Kami sampai di suatu tempat yang sepi, sunyi tak ada orang di sana, tempat apa ini? Tanyaku dalam hati, ayah berhenti dan berjongkok di depan batu nisan, raut mukanya berubah. “Ayah ini tempat apa? Bukankah ayah akan mengajakku bertemu ibu?” Tanyaku

Raut mukanya terlihat sedih, dia menundukkan wajahnya “Iya, ini kita sudah bertemu ibu” Jawab ayah

“Tapi mana ibu? Dia tidak ada di sini, apakah ibu bermain petak umpet bersama kita?” Tanyaku dengan mata berbinar

“Tidak sayang, ibu di sini, dia telah bahagia di alam sana, di surga, kita akan berkumpul bersama ibu kelak” kata ayah sembari meneteskan air mata

“Ibu di surga? Kenapa ibu tidak mengajakku? Aku tak tahu kapan ibu berangkat ke surga? Mengapa ibu tak meminta izin ayah sebelum pergi ke surga?” tanyaku ingin tahu

“Ya ibumu mendahului kita, ibu sudah tenang di alam sana, ibu sedang tersenyum pada kita sekarang” suara ayahku semakin bergetar.
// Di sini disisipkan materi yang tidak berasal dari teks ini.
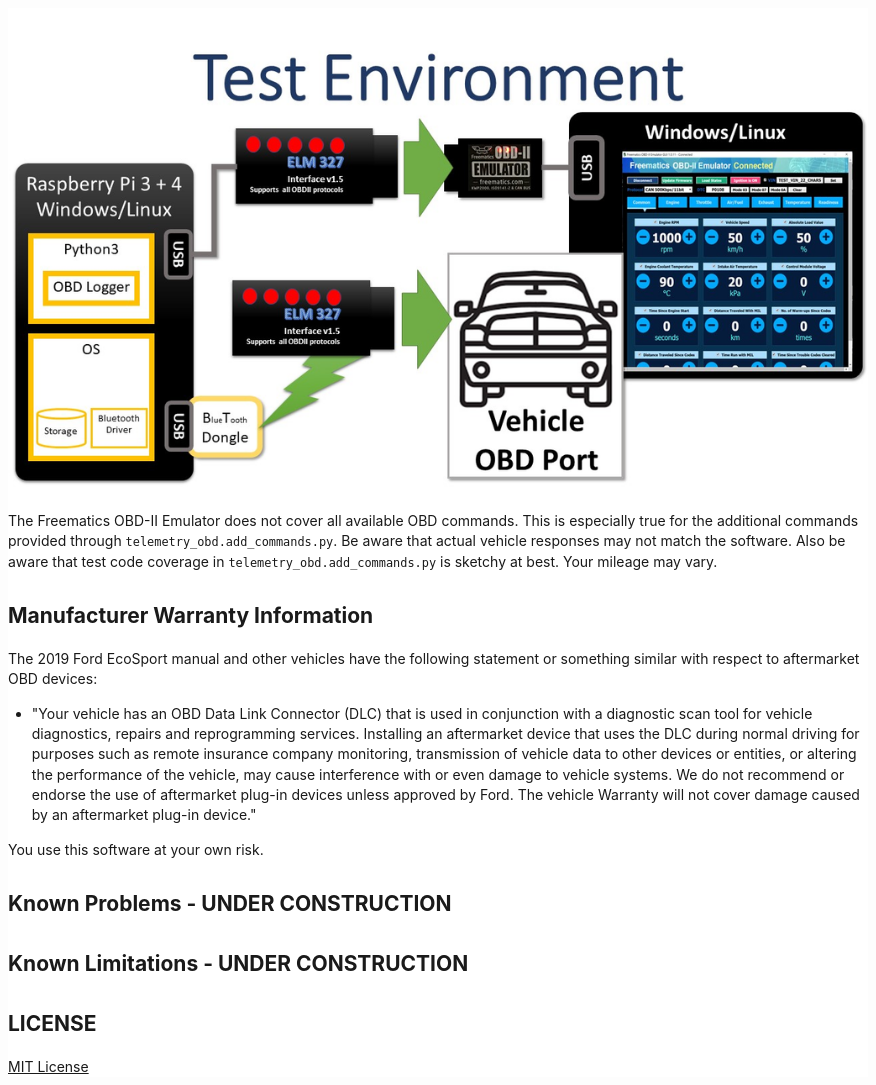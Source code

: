 ![Run Cycles](docs/README-TestEnvironment.JPG)

The Freematics OBD-II Emulator does not cover all available OBD commands.  This is especially true for the additional commands provided through ```telemetry_obd.add_commands.py```.  Be aware that actual vehicle responses may not match the software.  Also be aware that test code coverage in ```telemetry_obd.add_commands.py``` is sketchy at best.  Your mileage may vary.

## Manufacturer Warranty Information

The 2019 Ford EcoSport manual and other vehicles have the following statement or something similar with respect to aftermarket OBD devices:

- "Your vehicle has an OBD Data Link Connector (DLC) that is used in conjunction with a diagnostic scan tool for vehicle diagnostics, repairs and reprogramming services. Installing an aftermarket device that uses the DLC during normal driving for purposes such as remote insurance company monitoring, transmission of vehicle data to other devices or entities, or altering the performance of the vehicle, may cause interference with or even damage to vehicle systems. We do not recommend or endorse the use of aftermarket plug-in devices unless approved by Ford. The vehicle Warranty will not cover damage caused by an aftermarket plug-in device."

You use this software at your own risk.

## Known Problems - **UNDER CONSTRUCTION**

## Known Limitations - **UNDER CONSTRUCTION**

## LICENSE

[MIT License](./LICENSE.md)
Di umur ku yang ke 12 tahun saya sudah terbiasa tampak  kehadiran seorang ibu.  ayah selalu Berperan menjadi seorang ibu dan ayah bagi anak-anaknya, Ayahku sampai sekarang tidak menikah lagi.Dia adalah sosok pekerjaan  keras dan dia bekerja untuk mengekolahkan anak-anak  sampai sukses.